患者さんの中ではキッチンに自由に入れないように
改築までされた方がいるとのことでした。
「盗食」は患者の異常行動といわれる主な行動ですが
患児の立場で考えると健常でも十分理解できることなんですね。
食に対する問題行動については
ジジの担当の栄養士さんとも先月の受診の時に話し合ったのですが
担当されている中学生の子が食べ物を万引きしてしまった事柄にふれ、
「僕たちだってその年ごろには
親や世間に反抗して問題行動をおこしますよね。
それが小さいうちから制限された食べ物が対象になっただけで
すなわち過食だ、問題だ、とは思わないです。

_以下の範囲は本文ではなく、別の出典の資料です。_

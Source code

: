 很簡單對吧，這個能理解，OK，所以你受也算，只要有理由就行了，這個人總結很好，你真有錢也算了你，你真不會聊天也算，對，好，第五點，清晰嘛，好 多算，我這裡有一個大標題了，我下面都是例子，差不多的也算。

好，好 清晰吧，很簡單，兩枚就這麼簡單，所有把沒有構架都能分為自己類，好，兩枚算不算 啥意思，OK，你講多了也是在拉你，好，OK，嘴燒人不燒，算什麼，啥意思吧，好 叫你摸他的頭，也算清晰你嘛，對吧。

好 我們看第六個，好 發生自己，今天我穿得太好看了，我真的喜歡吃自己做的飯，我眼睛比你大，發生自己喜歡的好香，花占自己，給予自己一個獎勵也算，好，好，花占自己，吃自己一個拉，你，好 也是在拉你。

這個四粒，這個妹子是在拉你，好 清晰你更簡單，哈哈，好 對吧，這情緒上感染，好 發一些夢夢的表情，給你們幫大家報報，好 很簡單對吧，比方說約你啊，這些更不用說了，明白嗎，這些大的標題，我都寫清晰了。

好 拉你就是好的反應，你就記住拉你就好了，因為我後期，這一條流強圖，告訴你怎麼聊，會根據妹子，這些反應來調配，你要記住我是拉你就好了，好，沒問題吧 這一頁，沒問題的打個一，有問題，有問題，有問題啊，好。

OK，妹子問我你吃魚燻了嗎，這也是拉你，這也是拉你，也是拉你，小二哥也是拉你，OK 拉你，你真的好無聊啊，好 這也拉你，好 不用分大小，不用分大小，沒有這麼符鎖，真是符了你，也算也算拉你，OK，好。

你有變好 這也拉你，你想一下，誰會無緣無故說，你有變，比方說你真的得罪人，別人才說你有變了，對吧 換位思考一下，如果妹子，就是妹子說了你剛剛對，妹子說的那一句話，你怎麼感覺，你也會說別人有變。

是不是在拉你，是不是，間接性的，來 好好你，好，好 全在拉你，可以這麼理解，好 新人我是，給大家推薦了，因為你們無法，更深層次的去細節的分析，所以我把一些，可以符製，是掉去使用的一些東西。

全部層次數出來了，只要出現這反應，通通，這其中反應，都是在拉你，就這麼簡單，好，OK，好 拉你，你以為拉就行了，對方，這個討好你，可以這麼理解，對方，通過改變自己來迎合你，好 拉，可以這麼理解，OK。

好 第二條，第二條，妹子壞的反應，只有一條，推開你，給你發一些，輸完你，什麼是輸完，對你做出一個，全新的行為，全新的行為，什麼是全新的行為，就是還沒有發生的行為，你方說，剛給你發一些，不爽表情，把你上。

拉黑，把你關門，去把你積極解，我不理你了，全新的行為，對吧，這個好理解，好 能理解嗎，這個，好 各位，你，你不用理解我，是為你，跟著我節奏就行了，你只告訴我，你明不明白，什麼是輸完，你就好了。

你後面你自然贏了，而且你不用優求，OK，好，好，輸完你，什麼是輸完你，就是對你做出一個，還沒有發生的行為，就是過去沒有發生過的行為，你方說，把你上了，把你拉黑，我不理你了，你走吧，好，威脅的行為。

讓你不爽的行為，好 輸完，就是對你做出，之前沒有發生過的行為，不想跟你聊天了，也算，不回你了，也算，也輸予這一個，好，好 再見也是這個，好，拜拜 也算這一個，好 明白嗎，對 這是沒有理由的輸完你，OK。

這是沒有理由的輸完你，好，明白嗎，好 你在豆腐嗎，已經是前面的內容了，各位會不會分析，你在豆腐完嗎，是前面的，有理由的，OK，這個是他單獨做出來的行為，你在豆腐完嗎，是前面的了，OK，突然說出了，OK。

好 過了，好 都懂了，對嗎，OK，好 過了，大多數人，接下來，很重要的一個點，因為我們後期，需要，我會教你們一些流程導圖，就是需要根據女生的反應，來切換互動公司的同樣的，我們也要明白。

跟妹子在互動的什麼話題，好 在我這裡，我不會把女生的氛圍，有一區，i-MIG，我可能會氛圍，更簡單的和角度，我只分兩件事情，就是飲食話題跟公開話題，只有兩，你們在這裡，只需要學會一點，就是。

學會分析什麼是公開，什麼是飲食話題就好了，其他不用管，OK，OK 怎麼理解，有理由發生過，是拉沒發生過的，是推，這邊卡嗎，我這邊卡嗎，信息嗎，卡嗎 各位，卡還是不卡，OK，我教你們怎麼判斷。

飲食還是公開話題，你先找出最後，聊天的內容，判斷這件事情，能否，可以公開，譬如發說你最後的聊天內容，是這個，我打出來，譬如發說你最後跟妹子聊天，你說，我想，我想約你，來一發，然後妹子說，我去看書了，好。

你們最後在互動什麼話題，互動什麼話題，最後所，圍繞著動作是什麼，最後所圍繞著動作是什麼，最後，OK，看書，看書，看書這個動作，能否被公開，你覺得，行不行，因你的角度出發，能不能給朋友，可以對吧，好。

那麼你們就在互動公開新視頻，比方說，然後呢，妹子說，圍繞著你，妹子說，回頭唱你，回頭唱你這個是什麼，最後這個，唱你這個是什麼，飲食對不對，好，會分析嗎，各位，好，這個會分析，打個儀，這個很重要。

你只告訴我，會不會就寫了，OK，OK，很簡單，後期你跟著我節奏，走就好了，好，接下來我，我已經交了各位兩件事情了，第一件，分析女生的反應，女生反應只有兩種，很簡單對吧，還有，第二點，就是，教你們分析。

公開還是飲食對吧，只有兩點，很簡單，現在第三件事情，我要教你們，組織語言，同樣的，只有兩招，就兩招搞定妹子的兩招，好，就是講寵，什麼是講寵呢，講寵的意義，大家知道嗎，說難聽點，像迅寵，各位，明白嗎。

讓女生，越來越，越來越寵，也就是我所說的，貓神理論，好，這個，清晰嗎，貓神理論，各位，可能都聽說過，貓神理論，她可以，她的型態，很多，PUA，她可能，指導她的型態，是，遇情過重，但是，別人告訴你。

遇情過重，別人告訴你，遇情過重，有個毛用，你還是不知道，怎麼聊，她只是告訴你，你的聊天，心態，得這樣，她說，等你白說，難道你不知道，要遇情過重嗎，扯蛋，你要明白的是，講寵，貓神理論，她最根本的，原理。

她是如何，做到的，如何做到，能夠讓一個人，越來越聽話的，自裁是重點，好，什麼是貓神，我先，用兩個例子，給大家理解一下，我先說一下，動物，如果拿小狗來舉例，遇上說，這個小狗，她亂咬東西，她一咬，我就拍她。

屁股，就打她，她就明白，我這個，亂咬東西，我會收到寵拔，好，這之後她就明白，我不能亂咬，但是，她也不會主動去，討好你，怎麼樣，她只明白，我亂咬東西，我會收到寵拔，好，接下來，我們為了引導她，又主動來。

」
と言ってくれました。
「だから、今僕のしていることは栄養学的には正しいけれど社会的にはどうなのか
主治医の先生と話し合っているところなんです。
かえって子供に食べ物を意識させたり
頑張ってきたお母さんがやる気をなくしてしまったりしないように
臨機応変にゆるめていかないと、と思っています。」
と。
食事のことでは1歳半の健診の記事でも書いた通り
時々面倒で行き詰って折れそうになるときもあり
医療側からこちらの心理をくみ取ってくれたのは
心から救われる思いでした。
最後に学術的に興味をひかれたこと。
プラダー・ウィリー症候群の患児の基礎代謝をはかってみたら
ほぼ全例で健常児より代謝が高いことがわかったそうです。
それなのに患児はちょっと食べすぎただけで太るのは何故なのか?
なぜ基礎代謝は多いのに必要カロリーが少ないのか?
原因はまだわからないとのことですが
患者の体内で特別な機構が働いているのか
そもそも基礎代謝の理念が正しくないのか
とても興味がひかれます。
今回の勉強会では
先生方が配慮してくださって
家族同士のふれあいの場を設けて下さいました。
乳幼児対象のテーマだったので
来たのはほとんど1~2歳の子達。
リハビリのこと、幼稚園のこと、側彎のこと、
初めてお会いしたのに共感できる話題で時間が足りないくらいでした。
ジジがうまれてから孤独を感じることもよくありましたが
こんなに近くに同じくがんばってる人たちがいるのが心強くうれしかったです。
今回も非常にためになるお話が聴けました。
先生方、どうもありがとうございました。